***** SUPPLIED INFORMATION

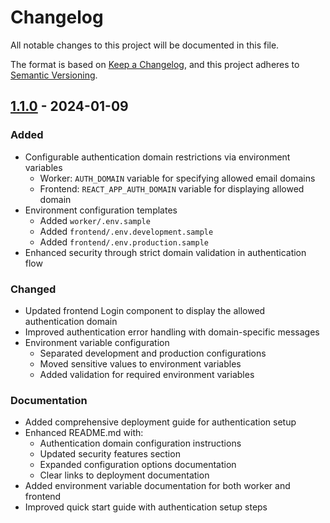 # Changelog

All notable changes to this project will be documented in this file.

The format is based on [Keep a Changelog](https://keepachangelog.com/en/1.0.0/),
and this project adheres to [Semantic Versioning](https://semver.org/spec/v2.0.0.html).

## [1.1.0] - 2024-01-09

### Added
- Configurable authentication domain restrictions via environment variables
  - Worker: `AUTH_DOMAIN` variable for specifying allowed email domains
  - Frontend: `REACT_APP_AUTH_DOMAIN` variable for displaying allowed domain
- Environment configuration templates
  - Added `worker/.env.sample`
  - Added `frontend/.env.development.sample`
  - Added `frontend/.env.production.sample`
- Enhanced security through strict domain validation in authentication flow

### Changed
- Updated frontend Login component to display the allowed authentication domain
- Improved authentication error handling with domain-specific messages
- Environment variable configuration
  - Separated development and production configurations
  - Moved sensitive values to environment variables
  - Added validation for required environment variables

### Documentation
- Added comprehensive deployment guide for authentication setup
- Enhanced README.md with:
  - Authentication domain configuration instructions
  - Updated security features section
  - Expanded configuration options documentation
  - Clear links to deployment documentation
- Added environment variable documentation for both worker and frontend
- Improved quick start guide with authentication setup steps

[1.1.0]: https://github.com/ksstormnet/r2-bucket-browser/releases/tag/v1.1.0

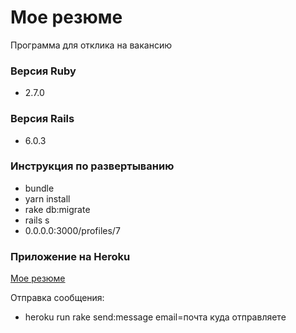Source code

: # Мое резюме

Программа для отклика на вакансию

### Версия Ruby

* 2.7.0

### Версия Rails

* 6.0.3

### Инструкция по развертыванию

* bundle
* yarn install
* rake db:migrate
* rails s
* 0.0.0.0:3000/profiles/7

### Приложение на Heroku

[Мое резюме](https://resume-tarasov.herokuapp.com/profiles/3)

Отправка сообщения:

* heroku run rake send:message email=почта куда отправляете
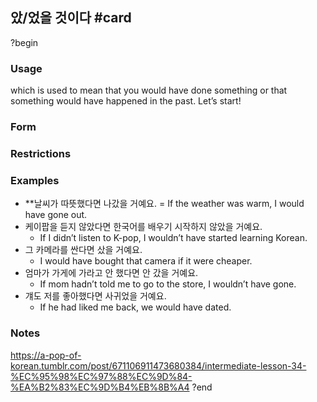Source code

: ## 았/었을 것이다 #card
?begin
### Usage
which is used to mean that you would have done something or that something would have happened in the past. Let’s start!
### Form
### Restrictions
### Examples
- **날씨가 따뜻했다면 나갔을 거예요. = If the weather was warm, I would have gone out.
- 케이팝을 듣지 않았다면 한국어를 배우기 시작하지 않았을 거예요. 
	- If I didn’t listen to K-pop, I wouldn’t have started learning Korean.
- 그 카메라를 싼다면 샀을 거예요. 
	- I would have bought that camera if it were cheaper.
- 엄마가 가게에 가라고 안 했다면 안 갔을 거예요.
	- If mom hadn’t told me to go to the store, I wouldn’t have gone.
- 걔도 저를 좋아했다면 사귀었을 거예요. 
	- If he had liked me back, we would have dated.
### Notes
https://a-pop-of-korean.tumblr.com/post/671106911473680384/intermediate-lesson-34-%EC%95%98%EC%97%88%EC%9D%84-%EA%B2%83%EC%9D%B4%EB%8B%A4
?end
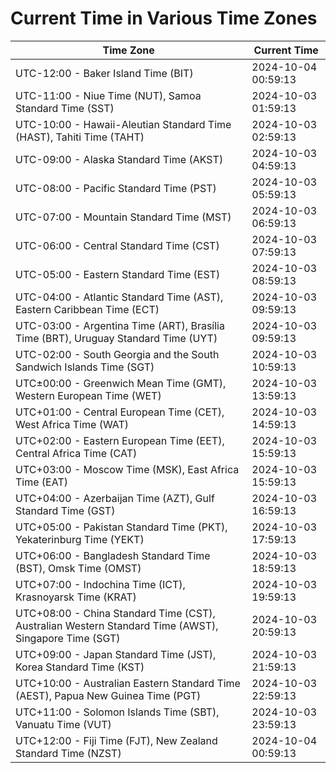 # Current Time in Various Time Zones

| Time Zone | Current Time |
|-----------|--------------|
| UTC-12:00 - Baker Island Time (BIT) | 2024-10-04 00:59:13 |
| UTC-11:00 - Niue Time (NUT), Samoa Standard Time (SST) | 2024-10-03 01:59:13 |
| UTC-10:00 - Hawaii-Aleutian Standard Time (HAST), Tahiti Time (TAHT) | 2024-10-03 02:59:13 |
| UTC-09:00 - Alaska Standard Time (AKST) | 2024-10-03 04:59:13 |
| UTC-08:00 - Pacific Standard Time (PST) | 2024-10-03 05:59:13 |
| UTC-07:00 - Mountain Standard Time (MST) | 2024-10-03 06:59:13 |
| UTC-06:00 - Central Standard Time (CST) | 2024-10-03 07:59:13 |
| UTC-05:00 - Eastern Standard Time (EST) | 2024-10-03 08:59:13 |
| UTC-04:00 - Atlantic Standard Time (AST), Eastern Caribbean Time (ECT) | 2024-10-03 09:59:13 |
| UTC-03:00 - Argentina Time (ART), Brasília Time (BRT), Uruguay Standard Time (UYT) | 2024-10-03 09:59:13 |
| UTC-02:00 - South Georgia and the South Sandwich Islands Time (SGT) | 2024-10-03 10:59:13 |
| UTC±00:00 - Greenwich Mean Time (GMT), Western European Time (WET) | 2024-10-03 13:59:13 |
| UTC+01:00 - Central European Time (CET), West Africa Time (WAT) | 2024-10-03 14:59:13 |
| UTC+02:00 - Eastern European Time (EET), Central Africa Time (CAT) | 2024-10-03 15:59:13 |
| UTC+03:00 - Moscow Time (MSK), East Africa Time (EAT) | 2024-10-03 15:59:13 |
| UTC+04:00 - Azerbaijan Time (AZT), Gulf Standard Time (GST) | 2024-10-03 16:59:13 |
| UTC+05:00 - Pakistan Standard Time (PKT), Yekaterinburg Time (YEKT) | 2024-10-03 17:59:13 |
| UTC+06:00 - Bangladesh Standard Time (BST), Omsk Time (OMST) | 2024-10-03 18:59:13 |
| UTC+07:00 - Indochina Time (ICT), Krasnoyarsk Time (KRAT) | 2024-10-03 19:59:13 |
| UTC+08:00 - China Standard Time (CST), Australian Western Standard Time (AWST), Singapore Time (SGT) | 2024-10-03 20:59:13 |
| UTC+09:00 - Japan Standard Time (JST), Korea Standard Time (KST) | 2024-10-03 21:59:13 |
| UTC+10:00 - Australian Eastern Standard Time (AEST), Papua New Guinea Time (PGT) | 2024-10-03 22:59:13 |
| UTC+11:00 - Solomon Islands Time (SBT), Vanuatu Time (VUT) | 2024-10-03 23:59:13 |
| UTC+12:00 - Fiji Time (FJT), New Zealand Standard Time (NZST) | 2024-10-04 00:59:13 |
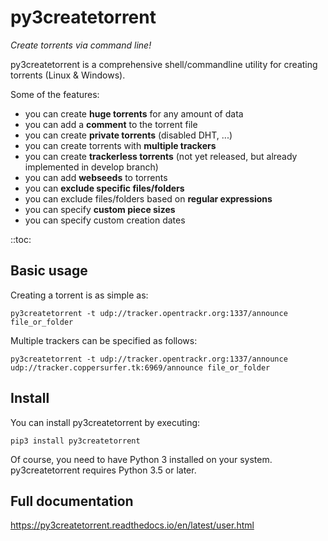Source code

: py3createtorrent
================

*Create torrents via command line!*

py3createtorrent is a comprehensive shell/commandline utility for creating torrents (Linux & Windows).

Some of the features:

* you can create **huge torrents** for any amount of data
* you can add a **comment** to the torrent file
* you can create **private torrents** (disabled DHT, ...)
* you can create torrents with **multiple trackers**
* you can create **trackerless torrents** (not yet released, but already implemented in develop branch)
* you can add **webseeds** to torrents
* you can **exclude specific files/folders**
* you can exclude files/folders based on **regular expressions**
* you can specify **custom piece sizes**
* you can specify custom creation dates

::toc:

Basic usage
-----------

Creating a torrent is as simple as:

    py3createtorrent -t udp://tracker.opentrackr.org:1337/announce file_or_folder

Multiple trackers can be specified as follows:

    py3createtorrent -t udp://tracker.opentrackr.org:1337/announce udp://tracker.coppersurfer.tk:6969/announce file_or_folder

Install
-------

You can install py3createtorrent by executing:

    pip3 install py3createtorrent

Of course, you need to have Python 3 installed on your system. py3createtorrent requires Python 3.5 or later.

Full documentation
------------------

https://py3createtorrent.readthedocs.io/en/latest/user.html
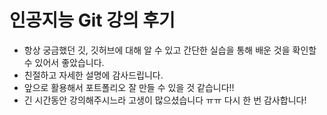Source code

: # 인공지능 Git 강의 후기

- 항상 궁금했던 깃, 깃허브에 대해 알 수 있고 간단한 실습을 통해 배운 것을 확인할 수 있어서 좋았습니다.
- 친절하고 자세한 설명에 감사드립니다.
- 앞으로 활용해서 포트폴리오 잘 만들 수 있을 것 같습니다!! 
- 긴 시간동안 강의해주시느라 고생이 많으셨습니다 ㅠㅠ 다시 한 번 감사합니다!
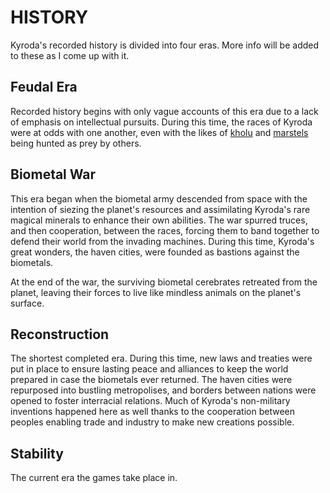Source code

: # **HISTORY**

Kyroda's recorded history is divided into four eras. More info will be added to these as I come up with it.

## Feudal Era

Recorded history begins with only vague accounts of this era due to a lack of emphasis on intellectual pursuits. During this time, the races of Kyroda were at odds with one another, even with the likes of [kholu](kholu.md) and [marstels](marstels.md) being hunted as prey by others.

## Biometal War

This era began when the biometal army descended from space with the intention of siezing the planet's resources and assimilating Kyroda's rare magical minerals to enhance their own abilities. The war spurred truces, and then cooperation, between the races, forcing them to band together to defend their world from the invading machines. During this time, Kyroda's great wonders, the haven cities, were founded as bastions against the biometals.

At the end of the war, the surviving biometal cerebrates retreated from the planet, leaving their forces to live like mindless animals on the planet's surface.

## Reconstruction

The shortest completed era. During this time, new laws and treaties were put in place to ensure lasting peace and alliances to keep the world prepared in case the biometals ever returned. The haven cities were repurposed into bustling metropolises, and borders between nations were opened to foster interracial relations. Much of Kyroda's non-military inventions happened here as well thanks to the cooperation between peoples enabling trade and industry to make new creations possible.

## Stability

The current era the games take place in.
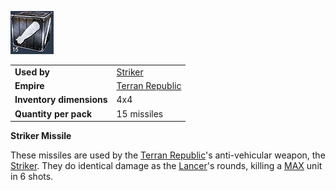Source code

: ![](../images/Strikermissle.jpg "Strikermissle.jpg")

|                          |                                              |
| ------------------------ | -------------------------------------------- |
| **Used by**              | [Striker](../weapons/Striker.md)             |
| **Empire**               | [Terran Republic](../etc/Terran_Republic.md) |
| **Inventory dimensions** | 4x4                                          |
| **Quantity per pack**    | 15 missiles                                  |

**Striker Missile**

These missiles are used by the [Terran Republic](../etc/Terran_Republic.md)'s
anti-vehicular weapon, the [Striker](../weapons/Striker.md). They do identical
damage as the [Lancer](../weapons/Lancer.md)'s rounds, killing a
[MAX](../items/Mechanized_Assault_Exo-Suit.md) unit in 6 shots.



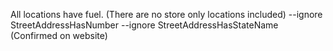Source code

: All locations have fuel. (There are no store only locations included)
--ignore StreetAddressHasNumber --ignore StreetAddressHasStateName (Confirmed on website)

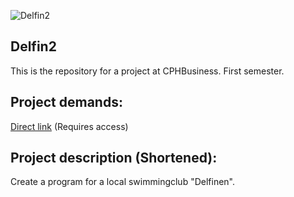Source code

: ![Delfin2](https://i.imgur.com/aFsVizT.png "Delfin2 logo - Hej med dig") 
## Delfin2  
This is the repository for a project at CPHBusiness. First semester.

## Project demands:  
[Direct link](https://efif.sharepoint.com/:w:/r/sites/cph/Lyngby/Shared%20Documents/4.%20Indhold%20%26%20Niveau/DAT/1.%20sem%20efter%C3%A5r%202018%20Stud%20E2018%20-%20E2020/Student/Lyngby/Studypoint%20opgaver/Delfinen/Delfinen.docx?d=w23d8a953287a4265a35865477bb813fe&csf=1&e=cvdGIK) (Requires access)

## Project description (Shortened):
Create a program for a local swimmingclub "Delfinen".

**********

- **WHAT TO DO**
The lines holding the string "opentrackr" in the listing above are what you should copy out.

- **WRITTEN SOLUTION**
    py3createtorrent -t udp://tracker.opentrackr.org:1337/announce file_or_folder
    py3createtorrent -t udp://tracker.opentrackr.org:1337/announce udp://tracker.coppersurfer.tk:6969/announce file_or_folder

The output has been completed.